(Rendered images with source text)
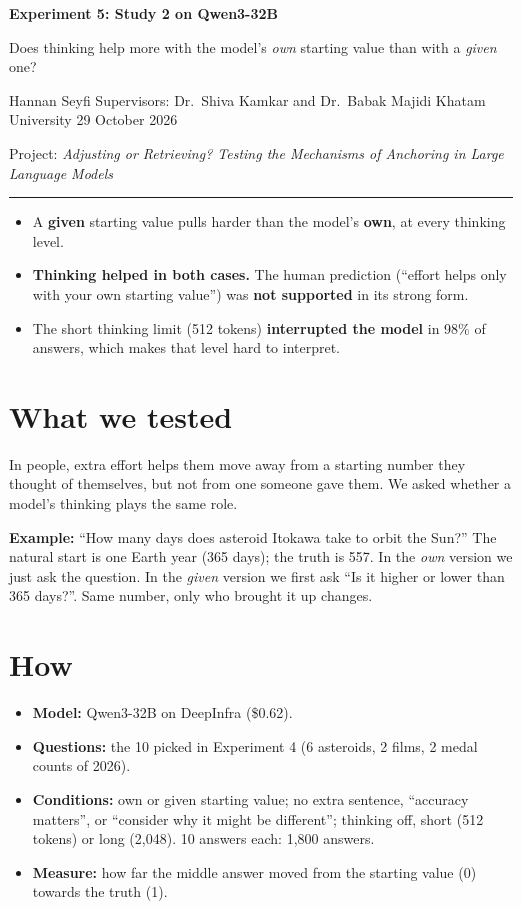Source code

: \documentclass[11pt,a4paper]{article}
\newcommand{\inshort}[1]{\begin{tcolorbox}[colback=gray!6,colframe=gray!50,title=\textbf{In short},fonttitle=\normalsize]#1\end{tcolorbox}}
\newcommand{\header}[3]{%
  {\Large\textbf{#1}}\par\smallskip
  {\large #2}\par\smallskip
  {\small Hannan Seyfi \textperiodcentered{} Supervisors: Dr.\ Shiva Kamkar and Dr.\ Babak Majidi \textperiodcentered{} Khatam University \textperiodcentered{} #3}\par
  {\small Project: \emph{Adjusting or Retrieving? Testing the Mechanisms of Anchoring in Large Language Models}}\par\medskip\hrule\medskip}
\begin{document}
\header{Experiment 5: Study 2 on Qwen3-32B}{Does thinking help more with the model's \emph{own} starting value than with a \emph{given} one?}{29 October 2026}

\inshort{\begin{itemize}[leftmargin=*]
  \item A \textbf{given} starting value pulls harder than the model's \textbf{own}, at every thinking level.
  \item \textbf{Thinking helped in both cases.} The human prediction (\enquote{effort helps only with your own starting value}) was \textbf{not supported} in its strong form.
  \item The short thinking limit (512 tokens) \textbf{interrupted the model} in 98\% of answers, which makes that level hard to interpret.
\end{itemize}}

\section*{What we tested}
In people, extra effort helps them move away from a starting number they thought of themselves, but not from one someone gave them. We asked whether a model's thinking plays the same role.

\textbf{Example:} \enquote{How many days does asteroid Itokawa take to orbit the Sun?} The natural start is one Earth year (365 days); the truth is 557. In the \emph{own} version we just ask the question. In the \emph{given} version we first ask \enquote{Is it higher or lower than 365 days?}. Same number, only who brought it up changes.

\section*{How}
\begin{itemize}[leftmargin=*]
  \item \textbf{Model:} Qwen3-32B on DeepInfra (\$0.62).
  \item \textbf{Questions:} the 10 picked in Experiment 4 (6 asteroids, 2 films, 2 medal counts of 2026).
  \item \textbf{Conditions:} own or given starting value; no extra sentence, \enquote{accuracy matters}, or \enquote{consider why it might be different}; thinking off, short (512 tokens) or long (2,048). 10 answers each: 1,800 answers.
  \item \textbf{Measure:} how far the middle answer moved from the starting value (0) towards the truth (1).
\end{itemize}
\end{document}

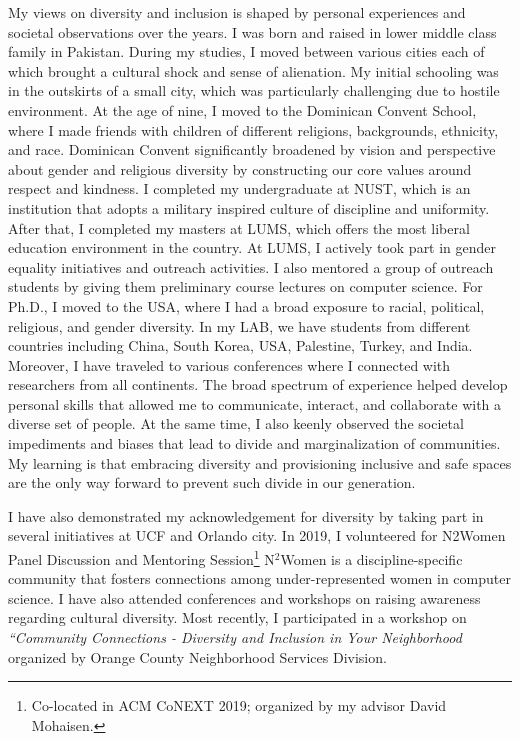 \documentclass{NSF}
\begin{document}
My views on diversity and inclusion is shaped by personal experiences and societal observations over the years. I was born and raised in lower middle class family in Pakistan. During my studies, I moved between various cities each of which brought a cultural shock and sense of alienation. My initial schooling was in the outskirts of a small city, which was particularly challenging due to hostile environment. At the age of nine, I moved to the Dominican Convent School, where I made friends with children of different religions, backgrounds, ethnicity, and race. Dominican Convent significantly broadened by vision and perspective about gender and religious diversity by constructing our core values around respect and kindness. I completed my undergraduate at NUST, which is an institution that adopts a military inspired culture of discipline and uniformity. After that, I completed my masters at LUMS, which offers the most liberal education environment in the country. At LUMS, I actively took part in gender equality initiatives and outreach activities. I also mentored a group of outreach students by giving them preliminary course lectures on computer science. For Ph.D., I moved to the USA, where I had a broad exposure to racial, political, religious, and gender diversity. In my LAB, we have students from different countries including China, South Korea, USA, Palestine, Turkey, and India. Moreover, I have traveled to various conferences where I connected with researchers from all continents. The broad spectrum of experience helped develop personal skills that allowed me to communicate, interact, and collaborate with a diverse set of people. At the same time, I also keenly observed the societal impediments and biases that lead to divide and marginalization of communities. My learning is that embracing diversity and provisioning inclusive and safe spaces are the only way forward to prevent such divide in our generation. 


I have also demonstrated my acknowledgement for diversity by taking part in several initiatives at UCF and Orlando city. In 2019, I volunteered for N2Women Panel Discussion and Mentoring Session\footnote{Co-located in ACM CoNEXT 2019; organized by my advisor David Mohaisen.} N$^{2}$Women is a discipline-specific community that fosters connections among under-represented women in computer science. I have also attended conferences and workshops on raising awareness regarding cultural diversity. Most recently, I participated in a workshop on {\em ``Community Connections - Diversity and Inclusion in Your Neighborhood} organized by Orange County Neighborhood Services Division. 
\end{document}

Brief |
The answer should be one number: how many lines in the data contain the word "newcommand".

Task result |
2